ROFL Maybe some day I'll write a steamy blog about it


----------



## Tall Average Guy (Jul 26, 2011)

ScarletBegonias said:


> lol that's mild...you should see the things in my head that I don't post


I have started learning some of that with my wife. A whole lot more there than I realized, but a heck of a lot of fun discovering it.

We got there by me doing a couple of light things and seeing how she reacted. Holding her hand above her head while I am above her on the bed. Telling her what to do in bed rather than asking. Essentially starting out at being more insistent, and then when she reacts well, continuing. 

Do realize that there are things you will try that she does not like. Don't let that stop you if you are otherwise getting good results.


----------



## murphy5 (May 1, 2014)

aggressive can mean a number of things. Some ideas

Sex in the kitchen...she is in her bathrobe, pouring some coffee, you slide in behind her, slide her bathrobe open from behind....kiss her passionately from behind, play with her body, pull her up and plant her on a table and....

She is outside, working on the garden...kind of open, but secluded too, you start to rub her legs, up her thigh, then inside of her thigh, pretend like nothing is going on to any passerby, but start to build the excitement....

You are traveling down the highway, the traffic is not too heavy, you slide your hand along her leg, up her thigh, start to massage....

In other words, nothing you could not do in the bedroom, but the unexpected nature or it, and the semi public or unusual place it is happening...brings a whole new level of excitement to the sex

Good luck, and tell us how it all works out!


----------



## tele (Jun 2, 2014)

All,

These are great idea's. thank you very much for the help.

Sex has been a little slow in our lives lately and we need to spice it up a bit. By her telling me this, it is making think of her more and desire her more. 

I can picture some of your idea's in my head. 

She is longing to be desired, wanted and chased. This is a good start.


----------



## GettingIt_2 (Apr 12, 2013)

I like it when my husband takes me without seeming to give a flying f8ck about whether I'm enjoying it or not. I know, I know--that sounds counter so much of the advice you hear about pleasing a woman in bed. 

But being too solicitous can be a turn off. Do it like don't care if she likes it or not.

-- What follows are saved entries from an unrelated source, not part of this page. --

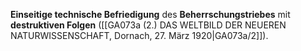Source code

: 
**Einseitige technische Befriedigung** des **Beherrschungstriebes** mit **destruktiven Folgen** ([[GA073a (2.) DAS WELTBILD DER NEUEREN NATURWISSENSCHAFT, Dornach, 27. März 1920|GA073a/2]]).

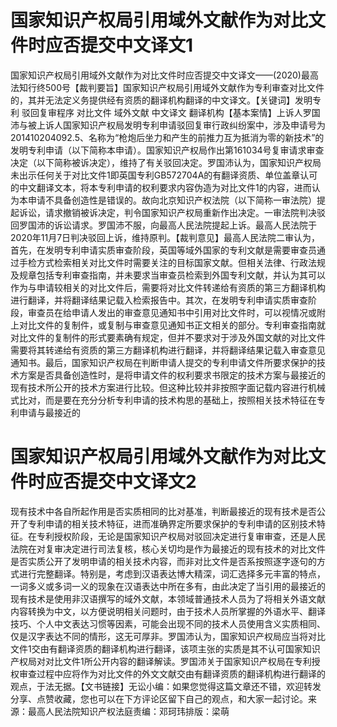 # 国家知识产权局引用域外文献作为对比文件时应否提交中文译文1

国家知识产权局引用域外文献作为对比文件时应否提交中文译文——(2020)最高法知行终500号【裁判要旨】国家知识产权局引用域外文献作为专利审查对比文件的，其并无法定义务提供经有资质的翻译机构翻译的中文译文。【关键词】发明专利 驳回复审程序 对比文件 域外文献 中文译文 翻译机构【基本案情】上诉人罗国沛与被上诉人国家知识产权局发明专利申请驳回复审行政纠纷案中，涉及申请号为201410204092.5、名称为“枪炮后坐力和产生的前推力互为抵消为零的新技术”的发明专利申请（以下简称本申请）。国家知识产权局作出第161034号复审请求审查决定（以下简称被诉决定），维持了有关驳回决定。罗国沛认为，国家知识产权局未出示任何关于对比文件1即英国专利GB572704A的有翻译资质、单位盖章认可的中文翻译文本，将本专利申请的权利要求内容伪造为对比文件1的内容，进而认为本申请不具备创造性是错误的。故向北京知识产权法院（以下简称一审法院）提起诉讼，请求撤销被诉决定，判令国家知识产权局重新作出决定。一审法院判决驳回罗国沛的诉讼请求。罗国沛不服，向最高人民法院提起上诉。最高人民法院于2020年11月7日判决驳回上诉，维持原判。【裁判意见】最高人民法院二审认为，首先，在发明专利申请实质审查阶段，英国等域外国家的专利文献是需要审查员通过手检方式检索相关对比文件时需要关注的目标国家文献。但相关法律、行政法规及规章包括专利审查指南，并未要求当审查员检索到外国专利文献，并认为其可以作为与申请较相关的对比文件后，需要将对比文件转递给有资质的第三方翻译机构进行翻译，并将翻译结果记载入检索报告中。其次，在发明专利申请实质审查阶段，审查员在给申请人发出的审查意见通知书中引用对比文件时，可以视情况或附上对比文件的复制件，或复制与审查意见通知书正文相关的部分。专利审查指南就对比文件的复制件的形式要素确有规定，但并不要求对于涉及外国文献的对比文件需要将其转递给有资质的第三方翻译机构进行翻译，并将翻译结果记载入审查意见通知书。最后，国家知识产权局在判断申请人提交的专利申请文件所要求保护的技术方案是否具备创造性时，是将申请文件的权利要求书限定的技术方案与最接近的现有技术所公开的技术方案进行比较。但这种比较并非按照字面记载内容进行机械式比对，而是要在充分分析专利申请的技术构思的基础上，按照相关技术特征在专利申请与最接近的

# 国家知识产权局引用域外文献作为对比文件时应否提交中文译文2

现有技术中各自所起作用是否实质相同的比对基准，判断最接近的现有技术是否公开了专利申请的相关技术特征，进而准确界定所要求保护的专利申请的区别技术特征。在专利授权阶段，无论是国家知识产权局对驳回决定进行复审审查，还是人民法院在对复审决定进行司法复核，核心关切均是作为最接近的现有技术的对比文件是否实质公开了发明申请的相关技术内容，而非对比文件是否系按照逐字逐句的方式进行完整翻译。特别是，考虑到汉语表达博大精深，词汇选择多元丰富的特点，一词多义或多词一义的现象在汉语表达中所在多有，由此决定了当引用的最接近的现有技术是使用非汉语撰写的域外文献，本领域普通技术人员为了将相关外语文献内容转换为中文，以方便说明相关问题时，由于技术人员所掌握的外语水平、翻译技巧、个人中文表达习惯等因素，可能会出现不同的技术人员使用含义实质相同、仅是汉字表达不同的情形，这无可厚非。罗国沛认为，国家知识产权局应当将对比文件1交由有翻译资质的翻译机构进行翻译，该项主张的实质是其不认可国家知识产权局对对比文件1所公开内容的翻译解读。罗国沛关于国家知识产权局在专利授权审查过程中应将作为对比文件的外文文献交由有翻译资质的翻译机构进行翻译的观点，于法无据。【文书链接】无讼小编：如果您觉得这篇文章还不错，欢迎转发分享、点赞收藏，您也可以在下方评论区留下自己的观点，和大家一起讨论。来源：最高人民法院知识产权法庭责编：邓珂玮排版：梁萌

Be selfish. And then, *after* you've had your way, make sure she gets a mind blowing orgasm.

I'm not saying do it like this every time, but a man who takes control and then just devours his woman . . . mmmmmmm, yum.


----------



## dubsey (Feb 21, 2013)

pull her hair. not like a girl fight hair pull. Rather, run your fingers through her hair from the back of her neck up, get your hand right up against the skull, grab. it doesn't even have to be hard. You may find out she wants it to be hard, however.

You'll know by the tone of her "ugh".


----------



## dubsey (Feb 21, 2013)

GettingIt said:


> I like it when my husband takes me without seeming to give a flying f8ck about whether I'm enjoying it or not. I know, I know--that sounds counter so much of the advice you hear about pleasing a woman in bed.
> 
> But being too solicitous can be a turn off. Do it like don't care if she likes it or not. Be selfish. And then, *after* you've had your way, make sure she gets a mind blowing orgasm.
> 
> I'm not saying do it like this every time, but a man who takes control and then just devours his woman . . . mmmmmmm, yum.


my wife is the same way. after the first time I tried it, she was more than forthcoming in the post-coital debrief. 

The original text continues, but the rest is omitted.